The recent advances in the understanding of cholangiopathies
The biliary tree is formed by intrahepatic and extrahepatic bile ducts,
is lined by biliary epithelial cells (the cholangiocytes) and also has peribiliary glands around the intrahepatic large bile ducts and extrahepatic bile ducts.
Cholangiopathies are considered to be all pathologies affecting the biliary tree and targeting cholangiocytes.
In general,
cholangiopathies lead to a change in normal cholangiocyte function,
and encompass a series of diseases that are commonly chronic,
many without effective treatment,
progressive and potentially fatal.
However,
each cholangiopathy has a different pathogenesis and the understanding of this pathogenesis may lead to a therapeutic evolution of this group of diseases.
Some primary pathophysiological mechanisms have already been elucidated on cholangiopathies,
such as: primary ciliary dysfunction mechanism,
specific miRNA expression,
influence of gastrointestinal hormones,
bile acids,
angiogenic factors,
steroids,
neuropeptides and neurotransmitters,
and other abnormal hormones in general,
abnormal mechanism of apoptosis and cellular repair,
as well as the mechanism reactive to various injuries.
Each of these mechanisms leads to a cellular response of the cholangiocyte to maintain its homeostasis or adaptation to an inflammatory state,
which ultimately leads to a change in normal cholangiocyte function and to the development of cholangiopathy.
According to the several mechanisms described above,
it was proposed to classify cholangiopathies into several categories: genetic,
immune-mediated,
idiopathic,
infectious,
vascular,
obstructive,
among others.
However,
these categories overlap and more than one pathogenic mechanism may be operative in a given cholangiopathy.
We believe it is important for the radiologist to be familiar with the classification and diseases that are part of this group (which have a molecular basis),
as well to be aware of the new terminologies adopted.
Current classification of cholangiopathies
There is a lot of overlapping terms in the scientific literature with no relevance to cholangiopathies.
However,
according to the current scientific literature,
we have the following definitions:
- Cholangiopathies: Diseases that mainly target the biliary tree (cholangiopathies) can be divided into several categories according to the pathogenetic mechanism involved.
- Cholangitis: one of the mechanisms of cholangiopathy,
is characterized by biliary epithelial damage with inflammatory cell infiltration.
Some cholangitis are also associated with ductal and periductal fibrosis.
It occurs along the biliary tree,
and the term cholangitis is used for inflammatory damage to bile ductules.
They can be divided into suppurative and nonsuppurative forms.

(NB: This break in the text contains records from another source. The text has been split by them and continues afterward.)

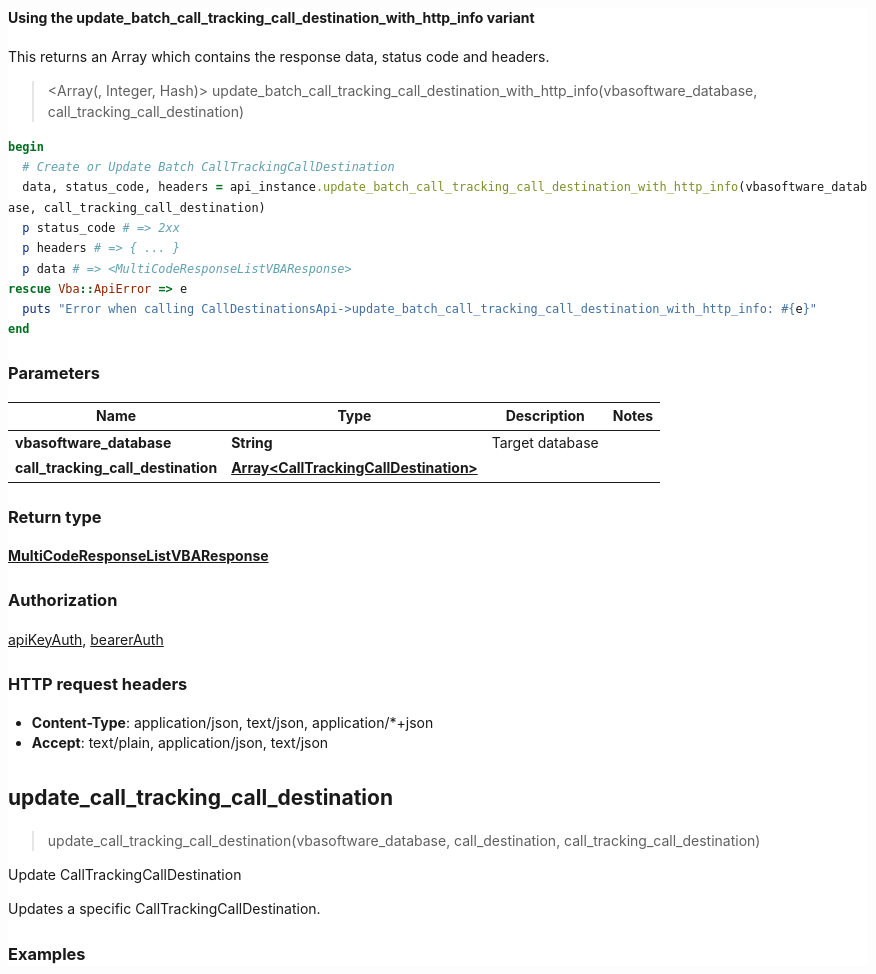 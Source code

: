 #### Using the update_batch_call_tracking_call_destination_with_http_info variant

This returns an Array which contains the response data, status code and headers.

> <Array(<MultiCodeResponseListVBAResponse>, Integer, Hash)> update_batch_call_tracking_call_destination_with_http_info(vbasoftware_database, call_tracking_call_destination)

```ruby
begin
  # Create or Update Batch CallTrackingCallDestination
  data, status_code, headers = api_instance.update_batch_call_tracking_call_destination_with_http_info(vbasoftware_database, call_tracking_call_destination)
  p status_code # => 2xx
  p headers # => { ... }
  p data # => <MultiCodeResponseListVBAResponse>
rescue Vba::ApiError => e
  puts "Error when calling CallDestinationsApi->update_batch_call_tracking_call_destination_with_http_info: #{e}"
end
```

### Parameters

| Name | Type | Description | Notes |
| ---- | ---- | ----------- | ----- |
| **vbasoftware_database** | **String** | Target database |  |
| **call_tracking_call_destination** | [**Array&lt;CallTrackingCallDestination&gt;**](CallTrackingCallDestination.md) |  |  |

### Return type

[**MultiCodeResponseListVBAResponse**](MultiCodeResponseListVBAResponse.md)

### Authorization

[apiKeyAuth](../README.md#apiKeyAuth), [bearerAuth](../README.md#bearerAuth)

### HTTP request headers

- **Content-Type**: application/json, text/json, application/*+json
- **Accept**: text/plain, application/json, text/json


## update_call_tracking_call_destination

> <CallTrackingCallDestinationVBAResponse> update_call_tracking_call_destination(vbasoftware_database, call_destination, call_tracking_call_destination)

Update CallTrackingCallDestination

Updates a specific CallTrackingCallDestination.

### Examples
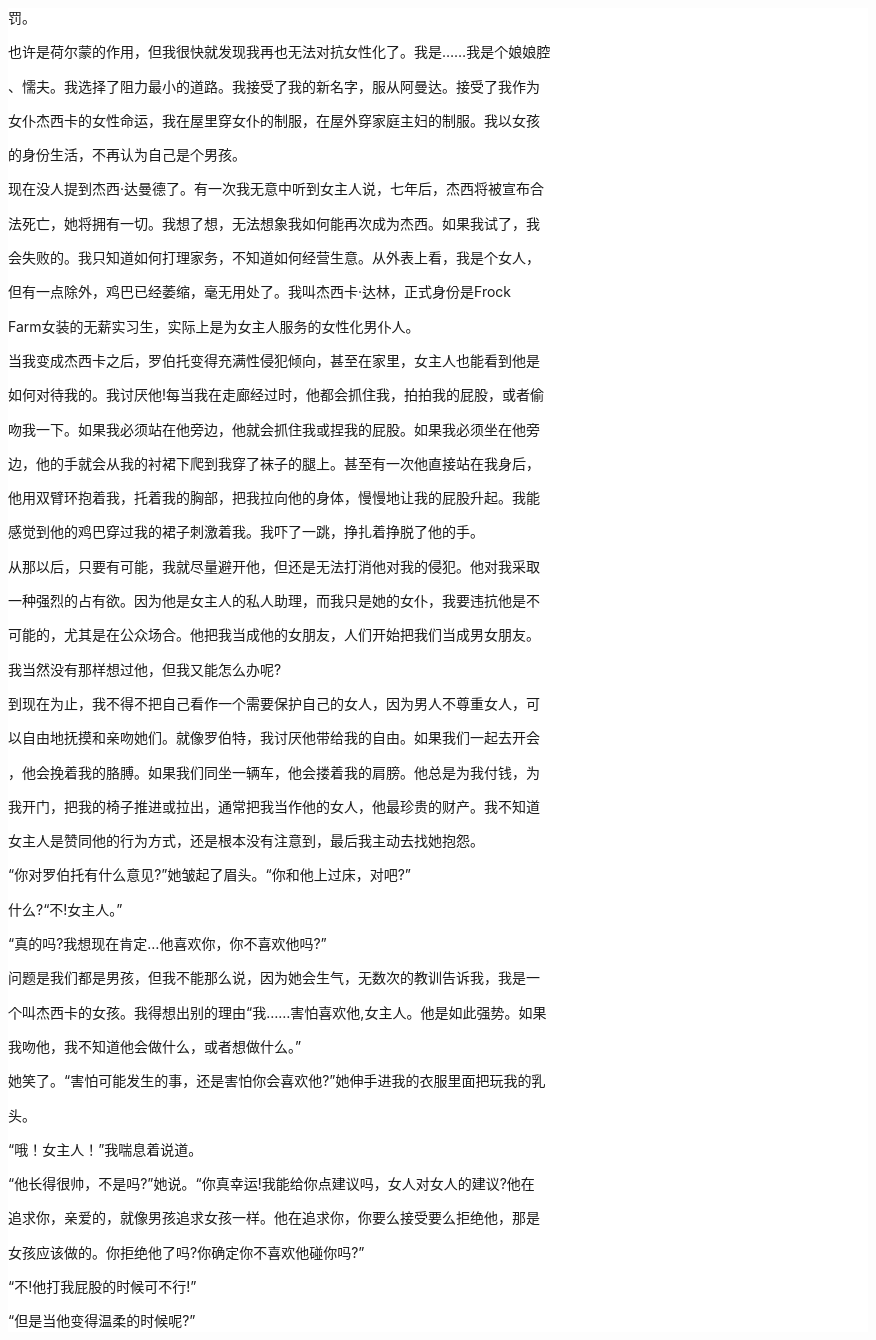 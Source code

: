 罚。

也许是荷尔蒙的作用，但我很快就发现我再也无法对抗女性化了。我是……我是个娘娘腔

、懦夫。我选择了阻力最小的道路。我接受了我的新名字，服从阿曼达。接受了我作为

女仆杰西卡的女性命运，我在屋里穿女仆的制服，在屋外穿家庭主妇的制服。我以女孩

的身份生活，不再认为自己是个男孩。

现在没人提到杰西·达曼德了。有一次我无意中听到女主人说，七年后，杰西将被宣布合

法死亡，她将拥有一切。我想了想，无法想象我如何能再次成为杰西。如果我试了，我

会失败的。我只知道如何打理家务，不知道如何经营生意。从外表上看，我是个女人，

但有一点除外，鸡巴已经萎缩，毫无用处了。我叫杰西卡·达林，正式身份是Frock

Farm女装的无薪实习生，实际上是为女主人服务的女性化男仆人。

当我变成杰西卡之后，罗伯托变得充满性侵犯倾向，甚至在家里，女主人也能看到他是

如何对待我的。我讨厌他!每当我在走廊经过时，他都会抓住我，拍拍我的屁股，或者偷

吻我一下。如果我必须站在他旁边，他就会抓住我或捏我的屁股。如果我必须坐在他旁

边，他的手就会从我的衬裙下爬到我穿了袜子的腿上。甚至有一次他直接站在我身后，

他用双臂环抱着我，托着我的胸部，把我拉向他的身体，慢慢地让我的屁股升起。我能

感觉到他的鸡巴穿过我的裙子刺激着我。我吓了一跳，挣扎着挣脱了他的手。

从那以后，只要有可能，我就尽量避开他，但还是无法打消他对我的侵犯。他对我采取

一种强烈的占有欲。因为他是女主人的私人助理，而我只是她的女仆，我要违抗他是不

可能的，尤其是在公众场合。他把我当成他的女朋友，人们开始把我们当成男女朋友。

我当然没有那样想过他，但我又能怎么办呢?

到现在为止，我不得不把自己看作一个需要保护自己的女人，因为男人不尊重女人，可

以自由地抚摸和亲吻她们。就像罗伯特，我讨厌他带给我的自由。如果我们一起去开会

，他会挽着我的胳膊。如果我们同坐一辆车，他会搂着我的肩膀。他总是为我付钱，为

我开门，把我的椅子推进或拉出，通常把我当作他的女人，他最珍贵的财产。我不知道

女主人是赞同他的行为方式，还是根本没有注意到，最后我主动去找她抱怨。

“你对罗伯托有什么意见?”她皱起了眉头。“你和他上过床，对吧?”

什么?“不!女主人。”

“真的吗?我想现在肯定…他喜欢你，你不喜欢他吗?”

问题是我们都是男孩，但我不能那么说，因为她会生气，无数次的教训告诉我，我是一

个叫杰西卡的女孩。我得想出别的理由“我……害怕喜欢他,女主人。他是如此强势。如果

我吻他，我不知道他会做什么，或者想做什么。”

她笑了。“害怕可能发生的事，还是害怕你会喜欢他?”她伸手进我的衣服里面把玩我的乳

头。

“哦！女主人！”我喘息着说道。

“他长得很帅，不是吗?”她说。“你真幸运!我能给你点建议吗，女人对女人的建议?他在

追求你，亲爱的，就像男孩追求女孩一样。他在追求你，你要么接受要么拒绝他，那是

女孩应该做的。你拒绝他了吗?你确定你不喜欢他碰你吗?”

“不!他打我屁股的时候可不行!”

“但是当他变得温柔的时候呢?”


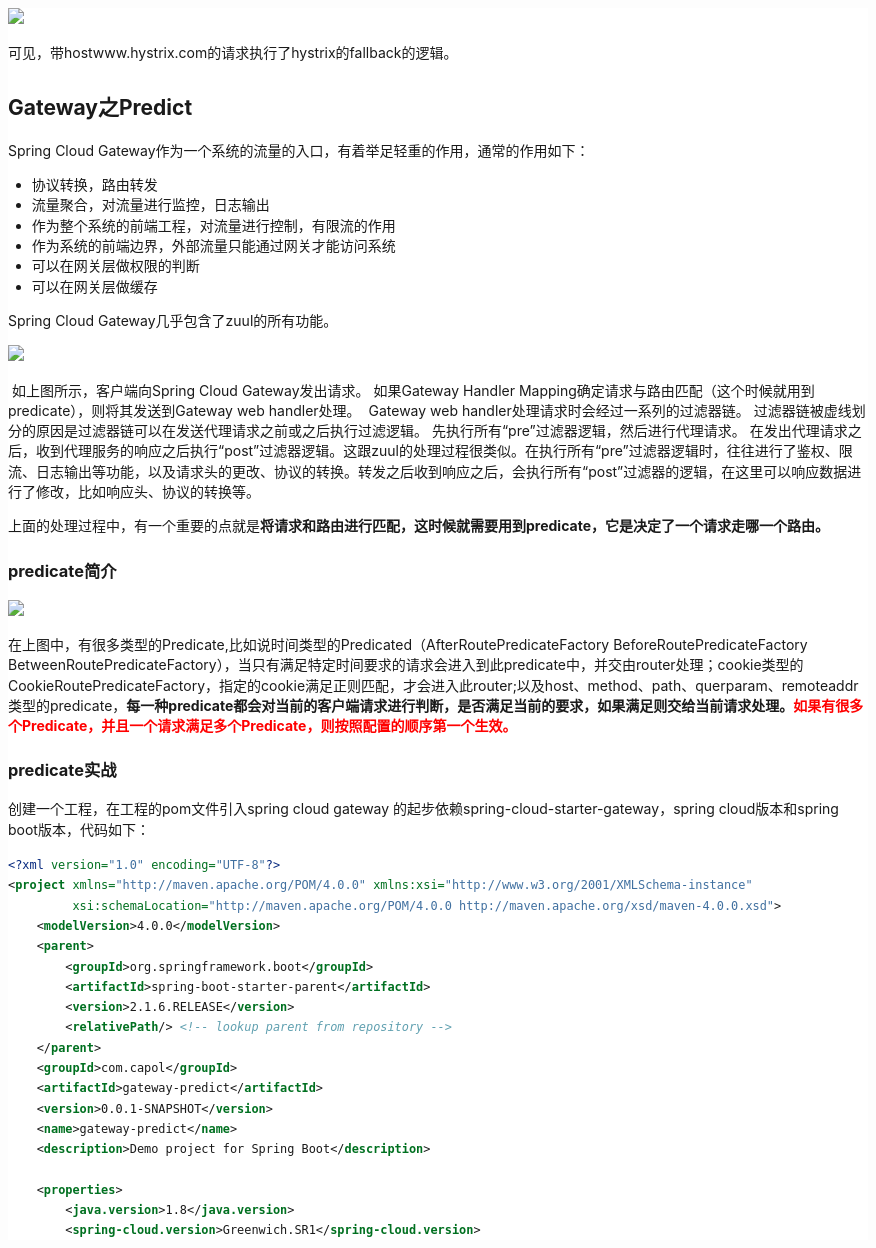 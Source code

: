 ![](D:\Work\TyporaNotes\note\微服务\SpringCloud\pict\13-1.png)

可见，带hostwww.hystrix.com的请求执行了hystrix的fallback的逻辑。

## Gateway之Predict

Spring Cloud Gateway作为一个系统的流量的入口，有着举足轻重的作用，通常的作用如下：

- 协议转换，路由转发
- 流量聚合，对流量进行监控，日志输出
- 作为整个系统的前端工程，对流量进行控制，有限流的作用
- 作为系统的前端边界，外部流量只能通过网关才能访问系统
- 可以在网关层做权限的判断
- 可以在网关层做缓存

Spring Cloud Gateway几乎包含了zuul的所有功能。

![](D:\Work\TyporaNotes\note\微服务\SpringCloud\pict\13-2.png)

​	如上图所示，客户端向Spring Cloud Gateway发出请求。 如果Gateway Handler Mapping确定请求与路由匹配（这个时候就用到predicate），则将其发送到Gateway web handler处理。
​	Gateway web handler处理请求时会经过一系列的过滤器链。 过滤器链被虚线划分的原因是过滤器链可以在发送代理请求之前或之后执行过滤逻辑。 先执行所有“pre”过滤器逻辑，然后进行代理请求。 
​	在发出代理请求之后，收到代理服务的响应之后执行“post”过滤器逻辑。这跟zuul的处理过程很类似。在执行所有“pre”过滤器逻辑时，往往进行了鉴权、限流、日志输出等功能，以及请求头的更改、协议的转换。
​	转发之后收到响应之后，会执行所有“post”过滤器的逻辑，在这里可以响应数据进行了修改，比如响应头、协议的转换等。

​	上面的处理过程中，有一个重要的点就是**将请求和路由进行匹配，这时候就需要用到predicate，它是决定了一个请求走哪一个路由。**

### predicate简介

![](D:\Work\TyporaNotes\note\微服务\SpringCloud\pict\13-3.png)

在上图中，有很多类型的Predicate,比如说时间类型的Predicated（AfterRoutePredicateFactory BeforeRoutePredicateFactory BetweenRoutePredicateFactory），当只有满足特定时间要求的请求会进入到此predicate中，并交由router处理；cookie类型的CookieRoutePredicateFactory，指定的cookie满足正则匹配，才会进入此router;以及host、method、path、querparam、remoteaddr类型的predicate，**每一种predicate都会对当前的客户端请求进行判断，是否满足当前的要求，如果满足则交给当前请求处理。<font color=red>如果有很多个Predicate，并且一个请求满足多个Predicate，则按照配置的顺序第一个生效。</font>**

### predicate实战

创建一个工程，在工程的pom文件引入spring cloud gateway 的起步依赖spring-cloud-starter-gateway，spring cloud版本和spring boot版本，代码如下：

```xml
<?xml version="1.0" encoding="UTF-8"?>
<project xmlns="http://maven.apache.org/POM/4.0.0" xmlns:xsi="http://www.w3.org/2001/XMLSchema-instance"
         xsi:schemaLocation="http://maven.apache.org/POM/4.0.0 http://maven.apache.org/xsd/maven-4.0.0.xsd">
    <modelVersion>4.0.0</modelVersion>
    <parent>
        <groupId>org.springframework.boot</groupId>
        <artifactId>spring-boot-starter-parent</artifactId>
        <version>2.1.6.RELEASE</version>
        <relativePath/> <!-- lookup parent from repository -->
    </parent>
    <groupId>com.capol</groupId>
    <artifactId>gateway-predict</artifactId>
    <version>0.0.1-SNAPSHOT</version>
    <name>gateway-predict</name>
    <description>Demo project for Spring Boot</description>

    <properties>
        <java.version>1.8</java.version>
        <spring-cloud.version>Greenwich.SR1</spring-cloud.version>
```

- Sclerosing cholangitis: subtype of cholangitis (inflammatory form) with evident ductal fibrosis developed as a consequence of long-standing bile duct inflammatory,
obstruction,
or ischemic injuries.
- Primary sclerosing cholangitis: (PSC) is defined by idiopathic involvement of the biliary tract,
and exclusion of other possible causes of cholangiopathy is mandatory.
It is a rare disease that predominates in male patients and around the 4th decade of life.
Approximately 60 to 80% of patients with PSC have inflammatory bowel disease,
about 85% with ulcerative colitis and 15% with Crohn's disease.
Drug therapy is limited to symptomatic relief and attempted retardation of progression,
and liver transplantation is the only curative therapy.
- Secondary sclerosing cholangitis: (SSC) is characterized by the identification of a causal factor responsible for cholangiopathy,
has a wide spectrum of etiologies,
but its prevalence is not yet known.
Its main reported causes are: recurrent pyogenic cholangitis,
ischemic,
HIV-associated,
eosinophilic,
IgG4-related,
among others.
The SSC has a phenotypic,
clinical and radiological similarity with the PSC,
but its natural history has a worse outcome in relation to the primary etiology.
Its treatment is specific according to the identified cause,
and the lesion may reverse in some cases.
- Primary biliary cholangitis: formerly known as primary biliary cirrhosis.
Although accepted since 2015,
we still find the old term in many of the previous articles and book texts.
The change of nomenclature was mainly requested by the associations of patients affected by this disease,
due to the stigma that the term cirrhosis carries,
popularly associated with alcohol abuse and reserved prognosis.
The alteration of this nomenclature has an essentially psychosocial value for the patients affected by this disease.
The change in this term removes the sensation of terminal illness implied in the term cirrhosis,
improves their opportunities in the workplace and in their everyday social lives.